# Attention Firefox Users



## Kreth (Mar 6, 2005)

There's a new release of Firefox (1.0.1) which apparently fixes a few security holes. Details of the fixes can be found here. The simplest way to update: Tools, Options, Advanced. Under the Software Updates section, there's a button labeled Check Now, which will automatically download the new version, close Firefox, and run the install. If you've had any issues with Firefox, another way to install would be to uninstall Firefox 1.0, then go  here to download and install the new version. This should fix any problems related to a corrupted profile (the most common cause of issues with Firefox). Note, that if you do this, you will lose any history, bookmarks, etc. But you can always re-import from IE when you install 1.0.1.

Jeff


----------



## Lisa (Mar 6, 2005)

In the top right hand corner when I had a browser page open, it showed a little orange/red circle icon showing that there were critical updates available.

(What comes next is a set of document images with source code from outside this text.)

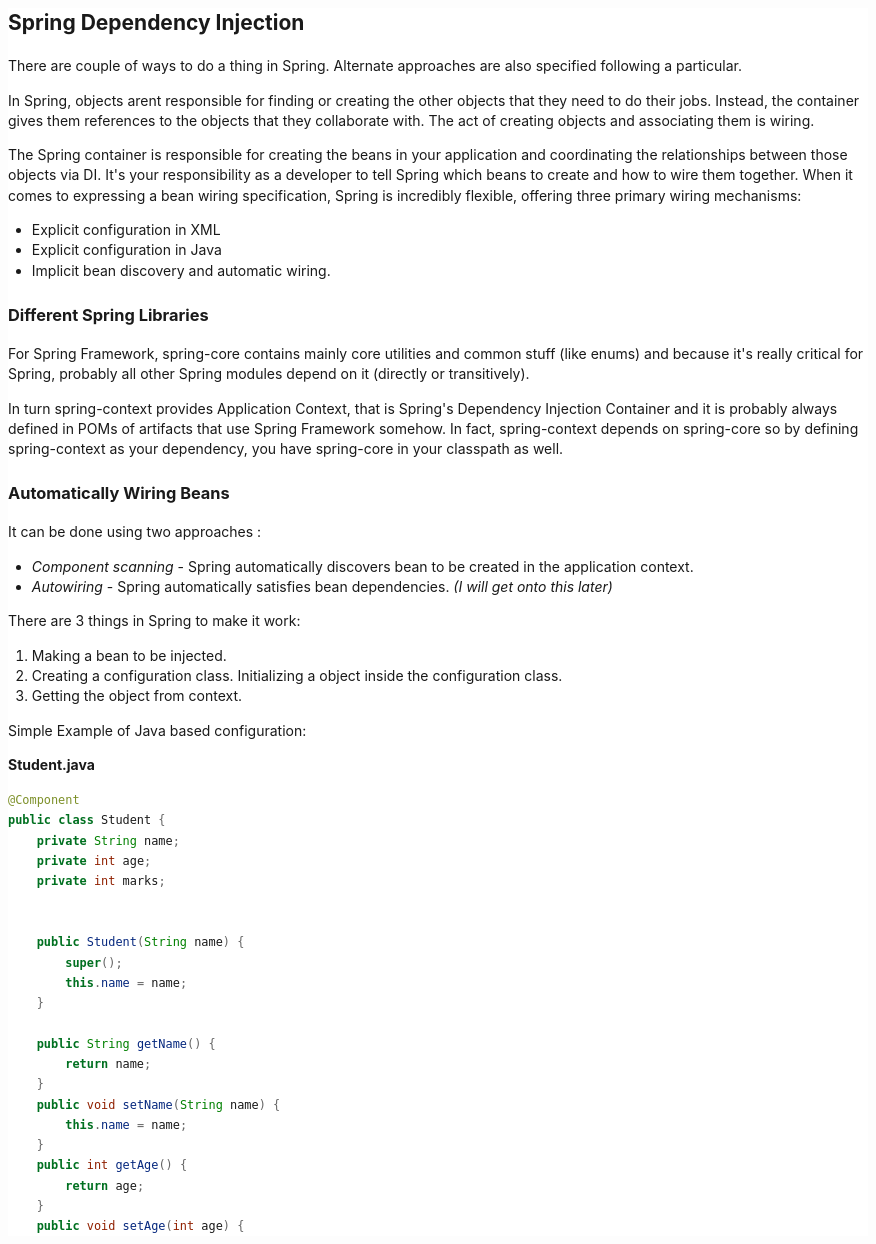 ## Spring Dependency Injection <a name="springdi"></a>

There are couple of ways to do a thing in Spring. Alternate approaches are also specified following a particular.

In Spring, objects arent responsible for finding or creating the other objects that they need to do their jobs. Instead, the container gives them references to the objects that they collaborate with. The act of creating objects and associating them is wiring. 

The Spring container is responsible for creating the beans in your application and coordinating the relationships between those objects via DI. It's your responsibility as a developer to tell Spring which beans to create and how to wire them together. When it comes to expressing a bean wiring specification, Spring is incredibly flexible, offering three primary wiring mechanisms:
- Explicit configuration in XML
- Explicit configuration in Java
- Implicit bean discovery and automatic wiring.

### Different Spring Libraries

For Spring Framework, spring-core contains mainly core utilities and common stuff (like enums) and because it's really critical for Spring, probably all other Spring modules depend on it (directly or transitively).

In turn spring-context provides Application Context, that is Spring's Dependency Injection Container and it is probably always defined in POMs of artifacts that use Spring Framework somehow. In fact, spring-context depends on spring-core so by defining spring-context as your dependency, you have spring-core in your classpath as well.

### Automatically Wiring Beans
It can be done using two approaches :
- *Component scanning* - Spring automatically discovers bean to be created in the application context.
- *Autowiring* - Spring automatically satisfies bean dependencies.
*(I will get onto this later)*

There are 3 things in Spring to make it work:
1. Making a bean to be injected.
2. Creating a configuration class. Initializing a object inside the configuration class.
3. Getting the object from context.

Simple Example of Java based configuration:
        
**Student.java**
```java
@Component
public class Student {
	private String name;
	private int age;
	private int marks;
	

	public Student(String name) {
		super();
		this.name = name;
	}

	public String getName() {
		return name;
	}
	public void setName(String name) {
		this.name = name;
	}
	public int getAge() {
		return age;
	}
	public void setAge(int age) {
```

I clicked on the icon and downloaded the updates.  Everything went smoothly.  Thanks for the heads up Kreth!


----------



## Kreth (Mar 6, 2005)

Nalia said:
			
		

> Thanks for the heads up Kreth!


You're welcome. I found it amusing that this critical update (the first in the few months since Firefox 1.0 came out) had 17 fixes. IE updates usually have dozens of fixes, and come out almost weekly... Go Firefox!

Jeff


----------



## arnisador (Apr 14, 2005)

I've switched to Firefox--I like it!


----------



## bignick (Apr 14, 2005)

By far the best feature I think is the tabbed browsing...


----------



## arnisador (Apr 14, 2005)

Yeah, I love it--much better than opening new browsers. Very helpful on this site. I opne tabs for all new threads I want to read, and close them one by one.


----------



## BrandiJo (Apr 14, 2005)

i like firefox


----------



## bignick (Apr 14, 2005)

arnisador said:
			
		

> Yeah, I love it--much better than opening new browsers. Very helpful on this site. I opne tabs for all new threads I want to read, and close them one by one.


 In case you haven't noticed it yet, if you click on a link using the scroll wheel of your mouse it will open the link in a new tab in the same browser...


----------



## Andrew Green (Apr 14, 2005)

And for the record there was another patch, Firefox is now at 1.02, as is Thunderbird


----------



## arnisador (Apr 14, 2005)

bignick said:
			
		

> In case you haven't noticed it yet, if you click on a link using the scroll wheel of your mouse it will open the link in a new tab in the same browser...


 I didn't know that! I just tried it. Thanks, that's useful!


----------



## Lisa (Apr 14, 2005)

arnisador said:
			
		

> I didn't know that! I just tried it. Thanks, that's useful!


 me either!  that is so bloody cool!


----------



## Simon Curran (Apr 15, 2005)

I love Firefox, it has made reading all the new posts on MT a lot more hassel free...


----------



## dubljay (Apr 15, 2005)

I have been using firefox for over a year now... never ever going back to IE, not even for half the assets of microso- well maybe for that.

 Honestly firefox is safe, runs great, user friendly... I am surpriesed that windows even allows it to be installed.

 Those who are using firefox should also check out this thread about speeding it up.
http://martialtalk.com/forum/showthread.php?t=21498

 Happy surfing (those who use firefox anyway those on IE ... best of luck)


----------



## Kreth (Apr 15, 2005)

What extensions do you use with Firefox? My current list:
AdBlock - Pretty self-explanatory.
All-in-One Gestures - Lets you navigate with your mouse. For example, I can right-click and swipe my mouse left to go back one page.
ieview- For those web pages that just will not work with Firefox. You can open either the current page or a link in IE via the right-click context menu.
User Agent Switcher - Allows Firefox to pose as another browser. This is useful for some of the sites coded for IE, for example.
Tabbrowser Preferences - Gives you a little more control over your tabs.
ForecastFox - A customizable weather forecast. Think Weatherbug without the spyware.
downTHEMall - A handy little extension that allows you to grab every media link on a page with just a few clicks.
Disable Targets for Downloads - Prevents Firefox from opening a blank window for certain downloads, such as WMP files.
miniT - Drag and drop control for tabs.
Session Saver - Remembers your open tabs if you restart Firefox. This comes in handy if you have several tabs open and need to restart after installing an extension or plugin.

Any others?

Jeff


----------



## Kreth (Apr 18, 2005)

Firefox 1.0.3 is available. In the course of updating I ran into an interesting problem. Apparently, the update corrupted my profile. No problem, I backup my profile, so I'll just uninstall FF, download the new version, do a clean install, and import my old settings. The only problem was, IE refused to load the normal FF download pages. I could hit any other site in my IE favorites, or by typing in the URL. I wonder, is M$ feeling the heat?
I was able to grab FF 1.0.2 from download.com, then update, then import my old settings...

Jeff


----------